FBI says Clinton Server Investigation Could Become Criminal Probe
The FBI is investigating Hillary Clinton's private email server as a possible criminal case as her lawyer said that all of the information on the server was deleted before it was handed over to government investigators.
Al Jazeera says that a confidential source within the FBI has told one of its reporters that dozens of agents have been assigned to the case in an effort to determine if the law was broken. One of the primary questions is whether emails that were on the server were classified or not.
Clinton and her lawyers have maintained that there was no classified data in the emails at the time she received them.
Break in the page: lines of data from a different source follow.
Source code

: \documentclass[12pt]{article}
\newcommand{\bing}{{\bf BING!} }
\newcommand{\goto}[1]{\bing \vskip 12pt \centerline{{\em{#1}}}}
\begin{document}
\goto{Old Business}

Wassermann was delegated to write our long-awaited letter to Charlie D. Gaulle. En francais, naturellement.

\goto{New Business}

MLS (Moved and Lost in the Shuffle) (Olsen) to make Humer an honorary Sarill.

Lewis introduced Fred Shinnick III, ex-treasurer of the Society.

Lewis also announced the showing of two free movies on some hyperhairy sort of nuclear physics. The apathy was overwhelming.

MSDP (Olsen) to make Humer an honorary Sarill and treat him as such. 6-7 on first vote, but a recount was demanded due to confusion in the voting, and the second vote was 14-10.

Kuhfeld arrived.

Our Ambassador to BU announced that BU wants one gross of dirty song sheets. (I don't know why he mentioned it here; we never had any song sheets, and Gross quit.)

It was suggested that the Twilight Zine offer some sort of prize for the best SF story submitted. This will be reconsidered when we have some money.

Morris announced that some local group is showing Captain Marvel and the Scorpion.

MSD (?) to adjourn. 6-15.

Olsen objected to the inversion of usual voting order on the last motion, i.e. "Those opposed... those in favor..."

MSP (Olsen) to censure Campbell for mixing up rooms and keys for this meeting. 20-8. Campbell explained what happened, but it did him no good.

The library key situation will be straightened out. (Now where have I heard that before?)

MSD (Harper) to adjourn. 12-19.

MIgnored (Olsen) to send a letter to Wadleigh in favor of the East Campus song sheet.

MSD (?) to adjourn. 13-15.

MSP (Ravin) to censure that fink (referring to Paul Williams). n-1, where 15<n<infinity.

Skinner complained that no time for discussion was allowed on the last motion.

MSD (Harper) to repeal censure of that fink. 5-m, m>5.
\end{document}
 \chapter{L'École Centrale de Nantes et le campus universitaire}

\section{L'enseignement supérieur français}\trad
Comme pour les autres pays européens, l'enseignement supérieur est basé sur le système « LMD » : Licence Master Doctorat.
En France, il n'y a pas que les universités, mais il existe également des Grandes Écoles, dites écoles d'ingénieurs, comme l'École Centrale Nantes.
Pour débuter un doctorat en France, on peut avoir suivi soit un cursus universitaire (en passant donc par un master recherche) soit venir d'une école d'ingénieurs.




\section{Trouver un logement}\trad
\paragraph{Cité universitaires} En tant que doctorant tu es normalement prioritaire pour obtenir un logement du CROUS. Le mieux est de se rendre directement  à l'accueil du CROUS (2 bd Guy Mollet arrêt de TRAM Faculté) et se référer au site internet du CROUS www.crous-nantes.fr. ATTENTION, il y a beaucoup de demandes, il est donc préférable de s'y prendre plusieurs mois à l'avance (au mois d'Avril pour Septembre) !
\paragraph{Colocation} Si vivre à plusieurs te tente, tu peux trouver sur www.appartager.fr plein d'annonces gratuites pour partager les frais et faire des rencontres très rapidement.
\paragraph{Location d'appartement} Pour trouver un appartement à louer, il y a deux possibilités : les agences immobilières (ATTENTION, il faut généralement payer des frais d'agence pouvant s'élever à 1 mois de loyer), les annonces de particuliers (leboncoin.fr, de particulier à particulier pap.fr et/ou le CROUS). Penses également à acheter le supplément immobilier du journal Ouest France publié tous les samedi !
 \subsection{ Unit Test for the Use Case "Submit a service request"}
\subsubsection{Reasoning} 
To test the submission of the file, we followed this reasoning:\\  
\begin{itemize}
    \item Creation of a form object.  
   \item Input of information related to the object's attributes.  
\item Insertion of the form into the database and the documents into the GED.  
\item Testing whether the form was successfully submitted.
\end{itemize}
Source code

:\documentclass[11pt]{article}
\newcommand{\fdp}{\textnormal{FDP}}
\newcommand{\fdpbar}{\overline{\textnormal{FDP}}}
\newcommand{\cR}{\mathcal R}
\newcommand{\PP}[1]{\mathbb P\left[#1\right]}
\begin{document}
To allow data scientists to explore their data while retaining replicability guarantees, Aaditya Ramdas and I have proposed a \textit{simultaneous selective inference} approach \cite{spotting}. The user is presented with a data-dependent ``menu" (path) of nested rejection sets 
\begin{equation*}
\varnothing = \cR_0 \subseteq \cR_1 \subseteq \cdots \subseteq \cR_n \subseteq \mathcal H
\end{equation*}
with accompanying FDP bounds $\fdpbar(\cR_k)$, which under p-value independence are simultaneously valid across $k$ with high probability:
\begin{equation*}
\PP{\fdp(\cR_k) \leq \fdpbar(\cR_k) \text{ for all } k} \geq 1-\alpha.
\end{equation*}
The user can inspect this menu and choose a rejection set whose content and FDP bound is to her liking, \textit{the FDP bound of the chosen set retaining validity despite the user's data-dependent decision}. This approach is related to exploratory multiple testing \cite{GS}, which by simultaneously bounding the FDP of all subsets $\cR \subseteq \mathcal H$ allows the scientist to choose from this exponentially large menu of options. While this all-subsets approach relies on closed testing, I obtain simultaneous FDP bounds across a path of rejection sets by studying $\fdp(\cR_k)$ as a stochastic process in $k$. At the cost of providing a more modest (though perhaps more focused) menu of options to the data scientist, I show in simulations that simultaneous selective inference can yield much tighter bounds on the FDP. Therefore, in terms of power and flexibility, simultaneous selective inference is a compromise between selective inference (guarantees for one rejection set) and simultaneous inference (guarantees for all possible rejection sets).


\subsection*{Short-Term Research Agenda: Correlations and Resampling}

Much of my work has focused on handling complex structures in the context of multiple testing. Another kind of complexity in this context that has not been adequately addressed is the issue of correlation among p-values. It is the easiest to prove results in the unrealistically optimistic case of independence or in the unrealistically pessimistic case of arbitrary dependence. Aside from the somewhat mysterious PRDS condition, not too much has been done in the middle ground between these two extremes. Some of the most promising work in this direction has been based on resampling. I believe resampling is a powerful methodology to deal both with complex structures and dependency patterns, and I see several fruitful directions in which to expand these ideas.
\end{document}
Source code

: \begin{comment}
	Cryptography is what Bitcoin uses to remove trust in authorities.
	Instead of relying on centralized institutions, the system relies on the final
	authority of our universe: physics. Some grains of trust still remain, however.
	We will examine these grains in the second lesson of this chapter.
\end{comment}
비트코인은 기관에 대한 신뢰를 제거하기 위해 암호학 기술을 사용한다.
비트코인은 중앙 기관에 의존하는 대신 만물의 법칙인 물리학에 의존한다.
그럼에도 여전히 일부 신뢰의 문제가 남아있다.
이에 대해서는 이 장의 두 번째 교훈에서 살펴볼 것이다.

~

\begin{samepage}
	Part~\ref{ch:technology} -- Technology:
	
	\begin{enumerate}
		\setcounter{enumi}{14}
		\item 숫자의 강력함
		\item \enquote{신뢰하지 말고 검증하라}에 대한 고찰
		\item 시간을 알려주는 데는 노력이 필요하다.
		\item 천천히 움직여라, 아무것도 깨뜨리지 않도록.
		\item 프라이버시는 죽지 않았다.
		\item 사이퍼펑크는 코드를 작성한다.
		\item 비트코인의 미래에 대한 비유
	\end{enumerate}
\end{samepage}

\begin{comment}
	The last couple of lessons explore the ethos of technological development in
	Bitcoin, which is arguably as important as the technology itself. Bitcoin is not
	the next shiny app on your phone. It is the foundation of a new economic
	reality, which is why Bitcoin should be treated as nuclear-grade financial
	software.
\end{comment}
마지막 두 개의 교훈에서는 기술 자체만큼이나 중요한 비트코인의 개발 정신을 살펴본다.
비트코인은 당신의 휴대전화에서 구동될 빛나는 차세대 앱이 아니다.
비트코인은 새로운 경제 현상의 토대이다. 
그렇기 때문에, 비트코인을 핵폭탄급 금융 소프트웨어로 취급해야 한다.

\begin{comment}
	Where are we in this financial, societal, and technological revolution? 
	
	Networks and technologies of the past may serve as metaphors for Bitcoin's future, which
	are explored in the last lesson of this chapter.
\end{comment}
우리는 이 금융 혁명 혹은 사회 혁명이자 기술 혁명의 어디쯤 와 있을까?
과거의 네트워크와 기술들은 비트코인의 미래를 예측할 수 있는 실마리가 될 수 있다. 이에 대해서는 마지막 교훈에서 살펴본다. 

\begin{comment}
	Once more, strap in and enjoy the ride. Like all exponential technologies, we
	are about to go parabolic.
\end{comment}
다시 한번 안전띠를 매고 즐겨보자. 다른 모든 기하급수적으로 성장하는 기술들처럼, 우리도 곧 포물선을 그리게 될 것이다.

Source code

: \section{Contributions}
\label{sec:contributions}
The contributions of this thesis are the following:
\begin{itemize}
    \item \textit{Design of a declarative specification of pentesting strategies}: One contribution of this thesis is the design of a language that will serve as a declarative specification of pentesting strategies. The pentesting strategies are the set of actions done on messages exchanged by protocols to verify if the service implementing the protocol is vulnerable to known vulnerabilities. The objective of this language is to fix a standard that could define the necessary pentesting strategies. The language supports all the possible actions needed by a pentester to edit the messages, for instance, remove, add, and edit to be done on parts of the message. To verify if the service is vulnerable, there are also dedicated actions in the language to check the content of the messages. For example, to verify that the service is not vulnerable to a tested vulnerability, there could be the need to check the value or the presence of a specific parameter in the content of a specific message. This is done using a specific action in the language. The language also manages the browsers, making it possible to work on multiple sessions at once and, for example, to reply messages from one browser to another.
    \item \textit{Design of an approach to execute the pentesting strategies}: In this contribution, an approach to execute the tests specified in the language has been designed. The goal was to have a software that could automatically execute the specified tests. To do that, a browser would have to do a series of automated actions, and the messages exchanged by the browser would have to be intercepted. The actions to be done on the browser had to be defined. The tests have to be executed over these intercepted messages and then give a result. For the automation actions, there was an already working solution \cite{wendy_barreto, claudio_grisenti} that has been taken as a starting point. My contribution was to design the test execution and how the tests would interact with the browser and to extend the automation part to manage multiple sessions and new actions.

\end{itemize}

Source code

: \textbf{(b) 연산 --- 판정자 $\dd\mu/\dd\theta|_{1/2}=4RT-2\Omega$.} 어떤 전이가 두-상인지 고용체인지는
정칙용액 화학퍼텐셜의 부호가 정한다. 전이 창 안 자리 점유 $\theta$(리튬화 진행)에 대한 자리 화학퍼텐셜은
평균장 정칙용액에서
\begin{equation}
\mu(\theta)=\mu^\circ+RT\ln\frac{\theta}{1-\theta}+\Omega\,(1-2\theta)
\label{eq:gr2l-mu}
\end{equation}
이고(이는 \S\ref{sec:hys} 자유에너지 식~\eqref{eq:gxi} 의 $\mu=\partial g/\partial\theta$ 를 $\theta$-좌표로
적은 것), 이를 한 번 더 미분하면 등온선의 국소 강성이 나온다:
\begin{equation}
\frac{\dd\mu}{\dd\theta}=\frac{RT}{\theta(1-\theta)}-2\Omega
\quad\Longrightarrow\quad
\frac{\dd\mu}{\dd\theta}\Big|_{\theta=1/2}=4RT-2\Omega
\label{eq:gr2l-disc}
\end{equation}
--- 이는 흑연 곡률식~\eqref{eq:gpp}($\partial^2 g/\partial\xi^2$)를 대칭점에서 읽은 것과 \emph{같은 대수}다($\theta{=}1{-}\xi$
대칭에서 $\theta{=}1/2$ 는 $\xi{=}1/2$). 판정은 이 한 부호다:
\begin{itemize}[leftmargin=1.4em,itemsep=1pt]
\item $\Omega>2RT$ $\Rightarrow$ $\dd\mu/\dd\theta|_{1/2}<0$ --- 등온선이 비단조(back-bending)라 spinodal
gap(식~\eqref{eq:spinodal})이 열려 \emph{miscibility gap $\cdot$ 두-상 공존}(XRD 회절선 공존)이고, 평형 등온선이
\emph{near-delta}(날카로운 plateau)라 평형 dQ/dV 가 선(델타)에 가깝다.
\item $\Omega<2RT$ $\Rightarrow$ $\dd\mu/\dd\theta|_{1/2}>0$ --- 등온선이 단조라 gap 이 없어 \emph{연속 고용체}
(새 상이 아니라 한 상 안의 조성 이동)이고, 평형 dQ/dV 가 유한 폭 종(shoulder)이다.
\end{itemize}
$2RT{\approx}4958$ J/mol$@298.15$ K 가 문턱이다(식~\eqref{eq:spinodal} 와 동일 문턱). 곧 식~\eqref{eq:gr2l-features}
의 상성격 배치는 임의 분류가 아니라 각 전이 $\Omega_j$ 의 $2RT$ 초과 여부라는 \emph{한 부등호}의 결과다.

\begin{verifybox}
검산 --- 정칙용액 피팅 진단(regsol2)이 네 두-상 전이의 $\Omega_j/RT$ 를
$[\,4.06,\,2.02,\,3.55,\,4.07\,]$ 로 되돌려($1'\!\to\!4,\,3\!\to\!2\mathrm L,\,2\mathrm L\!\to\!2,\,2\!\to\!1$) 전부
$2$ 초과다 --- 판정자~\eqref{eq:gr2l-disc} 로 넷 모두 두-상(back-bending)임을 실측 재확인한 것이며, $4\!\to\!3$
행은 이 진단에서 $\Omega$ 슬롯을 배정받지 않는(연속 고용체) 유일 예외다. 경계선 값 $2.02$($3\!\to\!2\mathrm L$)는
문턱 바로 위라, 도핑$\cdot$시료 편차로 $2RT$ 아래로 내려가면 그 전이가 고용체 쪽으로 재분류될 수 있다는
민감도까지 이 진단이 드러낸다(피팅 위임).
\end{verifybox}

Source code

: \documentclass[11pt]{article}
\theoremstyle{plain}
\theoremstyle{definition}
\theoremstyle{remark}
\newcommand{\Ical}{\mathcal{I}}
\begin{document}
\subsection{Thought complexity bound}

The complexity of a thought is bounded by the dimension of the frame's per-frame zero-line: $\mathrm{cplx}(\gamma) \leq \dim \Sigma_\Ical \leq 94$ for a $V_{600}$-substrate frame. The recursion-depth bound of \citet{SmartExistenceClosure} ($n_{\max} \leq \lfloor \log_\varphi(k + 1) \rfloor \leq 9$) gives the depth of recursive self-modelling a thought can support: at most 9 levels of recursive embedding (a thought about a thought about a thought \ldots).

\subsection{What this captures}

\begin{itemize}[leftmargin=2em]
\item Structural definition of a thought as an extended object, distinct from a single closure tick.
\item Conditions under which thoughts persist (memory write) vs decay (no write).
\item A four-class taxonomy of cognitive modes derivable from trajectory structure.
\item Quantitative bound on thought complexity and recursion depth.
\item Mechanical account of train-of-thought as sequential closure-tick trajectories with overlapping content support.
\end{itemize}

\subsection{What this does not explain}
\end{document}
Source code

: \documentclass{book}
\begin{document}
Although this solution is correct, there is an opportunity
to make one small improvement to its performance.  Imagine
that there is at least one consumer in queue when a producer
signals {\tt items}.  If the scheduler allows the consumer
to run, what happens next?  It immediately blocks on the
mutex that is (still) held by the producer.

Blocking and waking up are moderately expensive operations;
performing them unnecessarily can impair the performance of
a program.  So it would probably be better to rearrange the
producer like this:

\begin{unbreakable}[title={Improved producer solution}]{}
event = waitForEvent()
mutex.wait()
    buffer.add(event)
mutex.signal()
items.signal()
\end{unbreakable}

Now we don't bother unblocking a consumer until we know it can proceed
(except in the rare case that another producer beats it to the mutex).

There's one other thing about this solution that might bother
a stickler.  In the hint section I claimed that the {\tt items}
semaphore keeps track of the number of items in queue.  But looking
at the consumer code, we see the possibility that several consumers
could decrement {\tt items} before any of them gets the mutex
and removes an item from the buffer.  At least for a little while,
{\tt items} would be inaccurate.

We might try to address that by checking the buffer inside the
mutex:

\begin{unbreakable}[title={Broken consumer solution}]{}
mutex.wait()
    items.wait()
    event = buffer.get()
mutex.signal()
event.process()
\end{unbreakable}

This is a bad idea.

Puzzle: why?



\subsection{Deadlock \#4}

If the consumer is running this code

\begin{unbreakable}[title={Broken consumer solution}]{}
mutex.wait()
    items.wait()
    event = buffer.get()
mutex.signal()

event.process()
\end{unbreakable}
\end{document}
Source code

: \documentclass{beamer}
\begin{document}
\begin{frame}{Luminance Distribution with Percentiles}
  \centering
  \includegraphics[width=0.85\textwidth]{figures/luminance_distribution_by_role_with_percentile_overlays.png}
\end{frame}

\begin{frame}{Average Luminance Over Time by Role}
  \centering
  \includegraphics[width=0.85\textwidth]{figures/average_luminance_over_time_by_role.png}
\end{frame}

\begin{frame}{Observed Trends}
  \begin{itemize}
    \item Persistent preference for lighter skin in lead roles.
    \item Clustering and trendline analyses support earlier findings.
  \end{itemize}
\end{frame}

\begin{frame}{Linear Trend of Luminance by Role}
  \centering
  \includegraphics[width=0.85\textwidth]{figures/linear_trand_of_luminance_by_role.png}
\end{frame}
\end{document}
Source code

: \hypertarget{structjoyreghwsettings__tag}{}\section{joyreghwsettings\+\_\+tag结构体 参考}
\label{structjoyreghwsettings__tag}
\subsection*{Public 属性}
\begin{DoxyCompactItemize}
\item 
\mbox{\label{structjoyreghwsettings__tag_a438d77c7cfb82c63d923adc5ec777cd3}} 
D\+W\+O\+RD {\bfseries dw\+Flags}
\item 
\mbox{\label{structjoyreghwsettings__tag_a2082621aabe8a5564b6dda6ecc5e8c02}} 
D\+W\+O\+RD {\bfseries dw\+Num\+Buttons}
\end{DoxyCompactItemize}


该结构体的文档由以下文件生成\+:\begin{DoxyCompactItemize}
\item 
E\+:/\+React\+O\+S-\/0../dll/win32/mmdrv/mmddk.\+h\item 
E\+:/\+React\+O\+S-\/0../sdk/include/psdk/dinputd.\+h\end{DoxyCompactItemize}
While this may be true, many different types of government information is classified retroactively, meaning that while it may not have been classified at first, a number of emails may indeed have contained classified information.
Importantly, when it comes to legal proceedings regarding classified information, a person can still get in trouble for improperly handling classified information even if that information was retroactively made classified.
Adding to the political damage for Clinton, who many voters view as dishonest or untrustworthy, is the fact that her staff erased all of the information on the servers before handing them over to the FBI, according to the Associated Press.
Earlier in the week while speaking at a press conference, Clinton said she didn't know if the server was fully intact, but the lawyer told Wisconsin Senator Ron Johnson last week that the server had been erased, raising more questions about just what Clinton knew and when she knew it.
In addition to these concerns, some have questioned just how secure the server was from hacks by countries like China and Russia, given that each nation has already had success penetrating official U.S. government networks.